BEGIN Task data
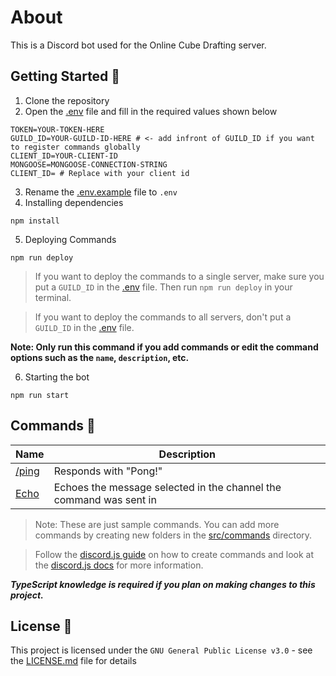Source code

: # About
This is a Discord bot used for the Online Cube Drafting server.

## Getting Started 🎉
1. Clone the repository
2. Open the [.env](.env.example) file and fill in the required values shown below
```
TOKEN=YOUR-TOKEN-HERE
GUILD_ID=YOUR-GUILD-ID-HERE # <- add infront of GUILD_ID if you want to register commands globally
CLIENT_ID=YOUR-CLIENT-ID
MONGOOSE=MONGOOSE-CONNECTION-STRING
CLIENT_ID= # Replace with your client id
```
3. Rename the [.env.example](.env.example) file to `.env`
4. Installing dependencies
```sh-session
npm install
```
5. Deploying Commands
```sh-session
npm run deploy
```
> If you want to deploy the commands to a single server, make sure you put a `GUILD_ID` in the [.env](.env.example) file.  Then run `npm run deploy` in your terminal. 
 
 > If you want to deploy the commands to all servers, don't put a `GUILD_ID` in the [.env](.env.example) file. 

**Note: Only run this command if you add commands or edit the command options such as the `name`, `description`, etc.**

6. Starting the bot
```sh-session
npm run start
```

## Commands 🤖
Name | Description 
| - | - | 
[/ping](src/commands/general/ping.ts) | Responds with "Pong!"
| [Echo](src/commands/context/echo.ts) | Echoes the message selected in the channel the command was sent in


> Note: These are just sample commands.  You can add more commands by creating new folders in the [src/commands](src/commands) directory. 

> Follow the [discord.js guide](https://discordjs.guide) on how to create commands and look at the [discord.js docs](https://discord.js.org) for more information.

***TypeScript knowledge is required if you plan on making changes to this project.***

## License 🪪
This project is licensed under the `GNU General Public License v3.0` - see the [LICENSE.md](LICENSE) file for details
END Task data
**Aim of the exercise:** Scan the data for the string "want" and copy each line in which it occurs.

**Written response:**
GUILD_ID=YOUR-GUILD-ID-HERE # <- add infront of GUILD_ID if you want to register commands globally
> If you want to deploy the commands to a single server, make sure you put a `GUILD_ID` in the [.env](.env.example) file.  Then run `npm run deploy` in your terminal. 
 > If you want to deploy the commands to all servers, don't put a `GUILD_ID` in the [.env](.env.example) file. 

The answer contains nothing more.